After finding the line with "Jede Information, die" in the data below, set down exactly each line through the one with "Der Client hat", inclusive, and stop there.

Dataset.
== Segment start ==
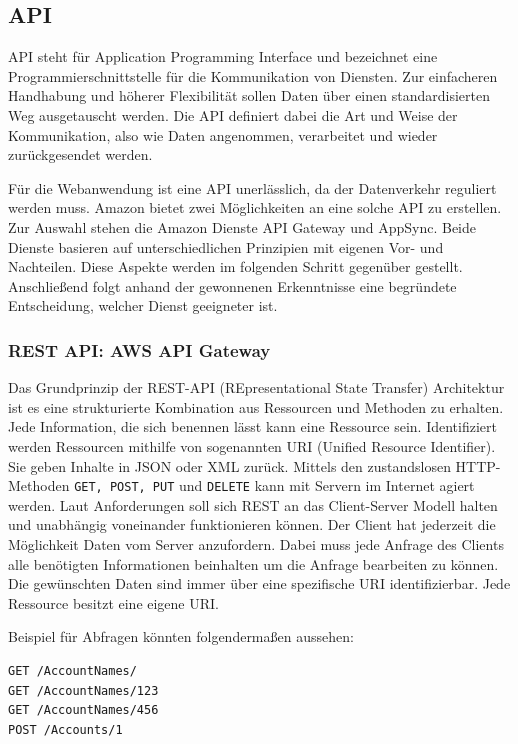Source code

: 

\subsection{API}
API steht für Application Programming Interface und bezeichnet eine Programmierschnittstelle für die Kommunikation von Diensten.
Zur einfacheren Handhabung und höherer Flexibilität sollen Daten über einen standardisierten Weg ausgetauscht werden. Die API definiert
dabei die Art und Weise der Kommunikation, also wie Daten angenommen, verarbeitet und wieder zurückgesendet werden.

Für die Webanwendung ist eine API unerlässlich, da der Datenverkehr reguliert werden muss.
Amazon bietet zwei Möglichkeiten an eine solche API zu erstellen.
Zur Auswahl stehen die Amazon Dienste API Gateway und AppSync.
Beide Dienste basieren auf unterschiedlichen Prinzipien mit eigenen Vor- und Nachteilen.
Diese Aspekte werden im folgenden Schritt gegenüber gestellt.
Anschließend folgt anhand der gewonnenen Erkenntnisse eine begründete Entscheidung, welcher Dienst geeigneter ist.

\clearpage
\subsubsection{REST API: AWS API Gateway}
Das Grundprinzip der REST-API (REpresentational State Transfer) Architektur ist es eine strukturierte Kombination aus Ressourcen und Methoden zu erhalten.
Jede Information, die sich benennen lässt kann eine Ressource sein.
Identifiziert werden Ressourcen mithilfe von sogenannten URI (Unified Resource Identifier).
Sie geben Inhalte in JSON oder XML zurück.
Mittels den zustandslosen HTTP-Methoden \verb+GET, POST, PUT+ und \verb+DELETE+ kann mit Servern im Internet agiert werden.
Laut Anforderungen soll sich REST an das Client-Server Modell halten und unabhängig voneinander funktionieren können.
Der Client hat jederzeit die Möglichkeit Daten vom Server anzufordern.
Dabei muss jede Anfrage des Clients alle benötigten Informationen beinhalten um die Anfrage bearbeiten zu können.
Die gewünschten Daten sind immer über eine spezifische URI identifizierbar.
Jede Ressource besitzt eine eigene URI.\cite{REST}

Beispiel für Abfragen könnten folgendermaßen aussehen:

\begin{lstlisting}[basicstyle=\ttfamily, breaklines=true , frame = single, backgroundcolor=\color{flashwhite} ]
GET /AccountNames/
GET /AccountNames/123
GET /AccountNames/456
POST /Accounts/1
\end{lstlisting}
== Segment end ==
Exercise solution.
Jede Information, die sich benennen lässt kann eine Ressource sein.
Identifiziert werden Ressourcen mithilfe von sogenannten URI (Unified Resource Identifier).
Sie geben Inhalte in JSON oder XML zurück.
Mittels den zustandslosen HTTP-Methoden \verb+GET, POST, PUT+ und \verb+DELETE+ kann mit Servern im Internet agiert werden.
Laut Anforderungen soll sich REST an das Client-Server Modell halten und unabhängig voneinander funktionieren können.
Der Client hat jederzeit die Möglichkeit Daten vom Server anzufordern.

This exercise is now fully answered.